* [SUPPLIED DATA]:
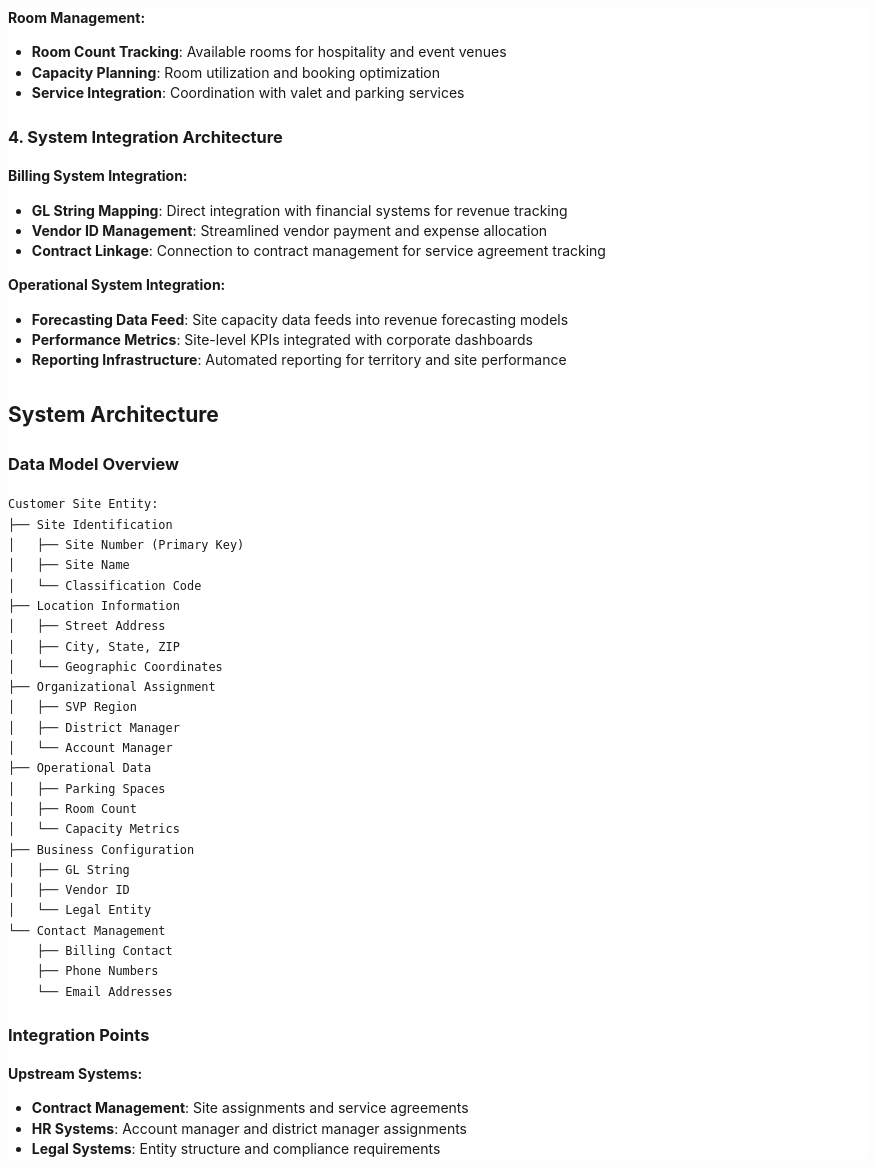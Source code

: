 **Room Management:**
- **Room Count Tracking**: Available rooms for hospitality and event venues
- **Capacity Planning**: Room utilization and booking optimization
- **Service Integration**: Coordination with valet and parking services

### 4. System Integration Architecture
**Billing System Integration:**
- **GL String Mapping**: Direct integration with financial systems for revenue tracking
- **Vendor ID Management**: Streamlined vendor payment and expense allocation
- **Contract Linkage**: Connection to contract management for service agreement tracking

**Operational System Integration:**
- **Forecasting Data Feed**: Site capacity data feeds into revenue forecasting models
- **Performance Metrics**: Site-level KPIs integrated with corporate dashboards
- **Reporting Infrastructure**: Automated reporting for territory and site performance

## System Architecture

### Data Model Overview
```
Customer Site Entity:
├── Site Identification
│   ├── Site Number (Primary Key)
│   ├── Site Name
│   └── Classification Code
├── Location Information
│   ├── Street Address
│   ├── City, State, ZIP
│   └── Geographic Coordinates
├── Organizational Assignment
│   ├── SVP Region
│   ├── District Manager
│   └── Account Manager
├── Operational Data
│   ├── Parking Spaces
│   ├── Room Count
│   └── Capacity Metrics
├── Business Configuration
│   ├── GL String
│   ├── Vendor ID
│   └── Legal Entity
└── Contact Management
    ├── Billing Contact
    ├── Phone Numbers
    └── Email Addresses
```

### Integration Points
**Upstream Systems:**
- **Contract Management**: Site assignments and service agreements
- **HR Systems**: Account manager and district manager assignments
- **Legal Systems**: Entity structure and compliance requirements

* [WHAT THIS TASK INVOLVES]: The output should be exactly the lines above from the line containing "- **Capacity Planning**: Room" to the line containing "- **Forecasting Data", inclusive, with no other lines.

* [EXPECTED ANSWER]:
- **Capacity Planning**: Room utilization and booking optimization
- **Service Integration**: Coordination with valet and parking services

### 4. System Integration Architecture
**Billing System Integration:**
- **GL String Mapping**: Direct integration with financial systems for revenue tracking
- **Vendor ID Management**: Streamlined vendor payment and expense allocation
- **Contract Linkage**: Connection to contract management for service agreement tracking

**Operational System Integration:**
- **Forecasting Data Feed**: Site capacity data feeds into revenue forecasting models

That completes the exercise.